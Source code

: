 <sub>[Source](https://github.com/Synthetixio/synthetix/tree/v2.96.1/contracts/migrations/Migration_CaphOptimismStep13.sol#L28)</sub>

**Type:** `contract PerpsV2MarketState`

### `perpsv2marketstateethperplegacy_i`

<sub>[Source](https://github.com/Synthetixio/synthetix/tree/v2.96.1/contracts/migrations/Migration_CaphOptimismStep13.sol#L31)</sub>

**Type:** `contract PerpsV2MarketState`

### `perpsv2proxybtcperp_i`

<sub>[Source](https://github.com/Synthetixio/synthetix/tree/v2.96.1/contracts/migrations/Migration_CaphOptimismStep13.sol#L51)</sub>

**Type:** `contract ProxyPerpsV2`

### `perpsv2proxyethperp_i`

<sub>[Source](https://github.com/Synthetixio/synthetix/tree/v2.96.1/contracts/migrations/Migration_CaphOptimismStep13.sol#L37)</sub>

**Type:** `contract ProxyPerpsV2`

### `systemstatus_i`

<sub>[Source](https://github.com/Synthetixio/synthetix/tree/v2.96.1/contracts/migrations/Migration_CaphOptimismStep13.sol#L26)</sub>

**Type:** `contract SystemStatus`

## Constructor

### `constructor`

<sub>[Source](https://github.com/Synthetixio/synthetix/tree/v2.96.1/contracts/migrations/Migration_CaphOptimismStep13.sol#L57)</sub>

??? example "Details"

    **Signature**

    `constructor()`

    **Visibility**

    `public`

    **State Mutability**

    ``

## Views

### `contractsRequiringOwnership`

- EXERCISE DIRECTIONS
The records above need to be retyped in full, exactly as given.

- ANSWER FOR THIS EXERCISE
Source code

: <sub>[Source](https://github.com/Synthetixio/synthetix/tree/v2.96.1/contracts/migrations/Migration_CaphOptimismStep13.sol#L28)</sub>

**Type:** `contract PerpsV2MarketState`

### `perpsv2marketstateethperplegacy_i`

<sub>[Source](https://github.com/Synthetixio/synthetix/tree/v2.96.1/contracts/migrations/Migration_CaphOptimismStep13.sol#L31)</sub>

**Type:** `contract PerpsV2MarketState`

### `perpsv2proxybtcperp_i`

<sub>[Source](https://github.com/Synthetixio/synthetix/tree/v2.96.1/contracts/migrations/Migration_CaphOptimismStep13.sol#L51)</sub>

**Type:** `contract ProxyPerpsV2`

### `perpsv2proxyethperp_i`

<sub>[Source](https://github.com/Synthetixio/synthetix/tree/v2.96.1/contracts/migrations/Migration_CaphOptimismStep13.sol#L37)</sub>

**Type:** `contract ProxyPerpsV2`

### `systemstatus_i`

<sub>[Source](https://github.com/Synthetixio/synthetix/tree/v2.96.1/contracts/migrations/Migration_CaphOptimismStep13.sol#L26)</sub>

**Type:** `contract SystemStatus`

## Constructor

### `constructor`

<sub>[Source](https://github.com/Synthetixio/synthetix/tree/v2.96.1/contracts/migrations/Migration_CaphOptimismStep13.sol#L57)</sub>

??? example "Details"

    **Signature**

    `constructor()`

    **Visibility**

    `public`

    **State Mutability**

    ``

## Views

### `contractsRequiringOwnership`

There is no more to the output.